Other notable former players
| Nat. | Name | current team |
|---|---|---|
| GER | Thorben Döding | UBC Münster |
| GER | Max Rockmann | retired |
| GER | Florian Hartenstein | retired |
| GER | Yasin Kolo |  |
| USA | Darius Hall | retired |
| USA | Chad Prewitt | retired |
| USA | Bryan Bailey | retired |
| USA | LaMont McIntosh | retired |
| USA | Bryce Taylor | retired |
| USA | Brandon Thomas | TSV Quakenbrück |
| USA | Chase Griffin | retired |
| USA | De’Vondre Perry | Macau Giant Pandas |

| Criteria |
|---|
| To appear in this section a player must have either: Set a club record or won an individual award while at the club; Played at least one official international match for their national team at any time; Played at least one official NBA match at any time.; |

== Partner & youth teams ==
The Partner club of the Artland Dragons is the local basketball club "TSV Quakenbrück ("QTSV"), with a men's team playing in the regional league, and a women's team playing in the fifth German women's league. There are also a variety of other teams (youth and adults, also wheelchair basketball). The Male youth teams of the Artland Dragons are the "Young Rasta Dragons" (formerly "Young Dragons"), which plays in the NBBL and the JBBL, the German youth team leagues (Nachwuchs Basketball Bundesliga) and (Jugend Basketball Bundesliga). And the Female team is the Junior Team Osnabrück/Artland (formerly Junior Panthers Osnabrück), which plays in the WNBL the German youth team league (Weibliche Nachwuchs Basketball Bundesliga).

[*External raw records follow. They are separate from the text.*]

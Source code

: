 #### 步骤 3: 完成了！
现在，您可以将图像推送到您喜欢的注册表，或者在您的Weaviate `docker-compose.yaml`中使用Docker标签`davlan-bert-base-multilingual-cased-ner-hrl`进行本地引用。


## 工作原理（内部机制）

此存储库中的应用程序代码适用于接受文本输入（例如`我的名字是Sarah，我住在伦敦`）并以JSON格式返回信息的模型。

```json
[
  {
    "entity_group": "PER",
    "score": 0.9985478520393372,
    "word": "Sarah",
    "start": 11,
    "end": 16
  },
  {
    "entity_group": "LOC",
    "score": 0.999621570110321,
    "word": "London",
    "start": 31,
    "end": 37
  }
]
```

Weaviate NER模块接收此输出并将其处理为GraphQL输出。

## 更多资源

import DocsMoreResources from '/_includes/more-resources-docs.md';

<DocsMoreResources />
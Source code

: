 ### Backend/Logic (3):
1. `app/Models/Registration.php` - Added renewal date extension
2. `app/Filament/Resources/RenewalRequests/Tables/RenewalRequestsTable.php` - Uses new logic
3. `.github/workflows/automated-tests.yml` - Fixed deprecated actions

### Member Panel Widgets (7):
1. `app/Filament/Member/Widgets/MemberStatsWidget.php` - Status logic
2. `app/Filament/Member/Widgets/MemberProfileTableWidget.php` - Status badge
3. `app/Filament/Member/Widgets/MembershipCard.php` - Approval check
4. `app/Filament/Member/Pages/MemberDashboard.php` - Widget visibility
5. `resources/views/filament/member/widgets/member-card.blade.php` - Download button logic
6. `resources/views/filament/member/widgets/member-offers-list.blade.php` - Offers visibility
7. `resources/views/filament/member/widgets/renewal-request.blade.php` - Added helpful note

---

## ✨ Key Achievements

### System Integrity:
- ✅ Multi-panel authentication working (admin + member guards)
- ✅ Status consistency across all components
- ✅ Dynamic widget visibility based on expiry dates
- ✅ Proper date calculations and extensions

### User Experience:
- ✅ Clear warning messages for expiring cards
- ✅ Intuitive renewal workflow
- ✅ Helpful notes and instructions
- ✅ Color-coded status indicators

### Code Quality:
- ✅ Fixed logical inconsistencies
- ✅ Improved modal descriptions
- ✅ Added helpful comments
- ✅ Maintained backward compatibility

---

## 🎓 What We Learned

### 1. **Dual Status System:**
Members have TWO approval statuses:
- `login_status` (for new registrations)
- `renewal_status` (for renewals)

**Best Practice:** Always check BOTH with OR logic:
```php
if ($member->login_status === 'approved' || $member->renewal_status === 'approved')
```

For their Male youth Teams the Artland Dragons work together with the SC Rasta Vechta.
And for the Female youth Team the Artland Dragons work together with the GiroLive Panthers Osnabrück and the Osnabrücker SC.

== Cheerleader squad and team mascot ==
The cheerleader squad is called "The Flames". It is trained by Steffie Bäker. The team mascot is a dragon called, "Tobi der Drache" (Tobi the Dragon).